Book Details:
Author: Josh Martin
Release Date: December 26, 2024
Series: B&G Mystery: We Can’t Tell You (Book #2)
Genre: Horror, Mystery, Supernatural, Psychological Thriller
Format: E-book
Pages: 115 pages
Publisher: –
Blurb:
Grayson’s night isn’t over! Can he finally unravel the terrifying mystery that’s taken hold of his small town?
…or will he be another victim?
Review
The second installment of We Can’t Tell You wastes no time plunging us back into the eerie, shifting landscape where Grayson, Jane, Michael, Sophia, and Brooks remain entangled in a web of rules, betrayals, and realities that seem to fold in on themselves. The narrative opens with disorientation, Michael collapsing, Jane half-explaining, half-withholding, and Grayson struggling against the endless cycle of questions with no answers. From the very first pages, the book continues the claustrophobic dread established in Part I, and amplifies it with a sense of inevitability: the sense that Grayson is not just walking into danger but being deliberately shepherded towards it.
The author excels at atmosphere. The scenes are written with a cinematic eye for horror. The recurring symbols create a thread of mythology that grows darker and more complex as the story unfolds. The introduction of the Superior Entity and the horrifying suggestion of Replicas expands the scope, moving the tale from small-town occult mystery into apocalyptic cosmic horror.

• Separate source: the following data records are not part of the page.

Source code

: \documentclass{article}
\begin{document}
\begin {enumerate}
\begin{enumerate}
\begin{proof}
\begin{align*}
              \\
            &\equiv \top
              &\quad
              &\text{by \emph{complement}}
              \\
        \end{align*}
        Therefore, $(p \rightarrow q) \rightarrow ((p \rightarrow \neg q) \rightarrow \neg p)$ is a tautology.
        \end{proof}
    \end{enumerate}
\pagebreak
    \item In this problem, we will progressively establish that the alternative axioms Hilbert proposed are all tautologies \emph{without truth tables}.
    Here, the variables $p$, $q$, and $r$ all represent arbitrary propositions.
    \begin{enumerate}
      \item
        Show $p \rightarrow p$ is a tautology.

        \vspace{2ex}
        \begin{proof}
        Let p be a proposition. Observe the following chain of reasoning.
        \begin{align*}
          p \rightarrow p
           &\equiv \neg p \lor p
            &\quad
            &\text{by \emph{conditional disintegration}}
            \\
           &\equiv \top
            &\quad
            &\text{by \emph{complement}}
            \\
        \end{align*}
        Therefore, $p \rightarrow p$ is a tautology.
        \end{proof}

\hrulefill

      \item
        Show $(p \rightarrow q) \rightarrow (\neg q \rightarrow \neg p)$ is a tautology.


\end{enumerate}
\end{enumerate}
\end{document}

Though I must point out the book’s two persistent weaknesses. First, the dialogue. While the constant volley of questions and evasive non-answers fits the theme of rules and manipulation, the repetition sometimes dulls its impact. Second, the pacing suffers in the middle stretch. While the buildup of symbols, diary clues, and shifting allegiances is fascinating, the narrative occasionally lingers too long on Grayson’s inner monologues, replaying realizations multiple times.
That said, the final act more than redeems the slower middle and, on the whole, We Can’t Tell You, Part II is unsettling, ambitious, and at times overwhelming, but it delivers a rare kind of dread that lingers. It is a compelling, nightmarish descent that fans of psychological and cosmic horror will find both rewarding and unforgettable.